P.O. Corner - Save the Date
"The Gospel According to Griffith and Torah Taught by Schorsch: An Interfaith Conversation" Presented by Rebecca Schorsch, PhD and Dale Griffith, M.Div. Tuesday, February 18, 2014 - 7:00 p.m. at CJHS Back by popular demand, a debate, discussion and dialogue between two esteemed members of our faculty. Thoughts, comments, questions? Drop us an email at po@cjhs.org.
A Taste of Torah: T'rumah
Why do we recite "zecher litziat mitzrayim" in the Kiddush for Shabbat? After all, isn't Shabbat about the crowning of creation, of God resting after working to construct the world and all that fills it? In order to address this question it helps first to zoom in on the essential purposes of the Exodus. Dr. Ben Sommer of JTS and Northwestern University suggested once that the entire narrative of the Exodus can be summed up in four words, those that Moses says on behalf of God to Pharaoh - Shlach et ami v'yavduni. "Send forth my people, so that they can serve me." Significant in this statement is that it is mission-driven. Send forth my people, why? So that they can serve me. We have "freedom from" servitude, in order so that we may have "freedom to" serve God. There is freedom from Egypt -- for a purpose. It is this "freedom to" approach that brings us to our parasha this week, Parashat T'rumah, where we have details upon details about the mishkan, the tabernacle. Details about sockets, about weavings, about the gold-plated menorah. Why does the topic of the mishkan occupy more space in the Torah than any other single topic? Because this was how Biblical Jews served God.
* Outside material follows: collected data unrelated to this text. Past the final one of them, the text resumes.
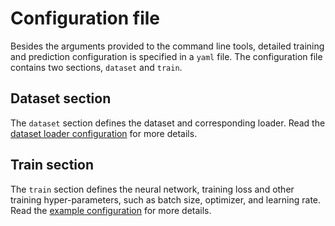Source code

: # Configuration file

Besides the arguments provided to the command line tools, detailed training and
prediction configuration is specified in a `yaml` file. The configuration file contains
two sections, `dataset` and `train`.

## Dataset section

The `dataset` section defines the dataset and corresponding loader. Read the
[dataset loader configuration](dataset_loader.html) for more details.

## Train section

The `train` section defines the neural network, training loss and other training
hyper-parameters, such as batch size, optimizer, and learning rate. Read the
[example configuration](https://github.com/DeepRegNet/DeepReg/blob/master/deepreg/config/unpaired_labeled_ddf.yaml)
for more details.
During the 21st century, this is still applicable, perhaps more now than ever. Twenty-first century America represents more "freedom from" than any other time than in the history of the world. It is that much more of a mandate now to live up to our opportunities and responsibilities of living a "freedom to" life - a life where we place studying Torah at the center of our community, where we cultivate lives of chesed within the Jewish and wider human community, where we perform mitzvot throughout the course of our days. It is my blessing and wish for the CJHS community to live up to our lives as "freedom to" Jews, with all of the opportunities we have to make Judaism a lived orientation of how we navigate the world. And in turn, we will provide a seat for God to dwell among us.
--Rav Beit Sefer Zach Silver
Alumni Trivia Ilana Lieberman ('12) is double majoring in sociology and psychology at the University of Michigan. She is looking forward to interning in Washington D.C. over the summer. Ilana reports, "On campus, I am very involved with legal research for one of the professors at the Law School. I regularly volunteer at SafeHouse center, which is a shelter for survivors of domestic violence; I provide telephone-based crisis intervention on their 24/7 hotline. I am also co-chairing Breaking Barriers, a club through Hillel that is dedicated to breaking the "barriers" between the Hillel community and other ethnic and religious groups on campus. We host dinner events with other ethnic and religious clubs." Good for you, Ilana!
Shabbat Shalom Candlelighting this week will be at 4:44 p.m. Shabbat shalom!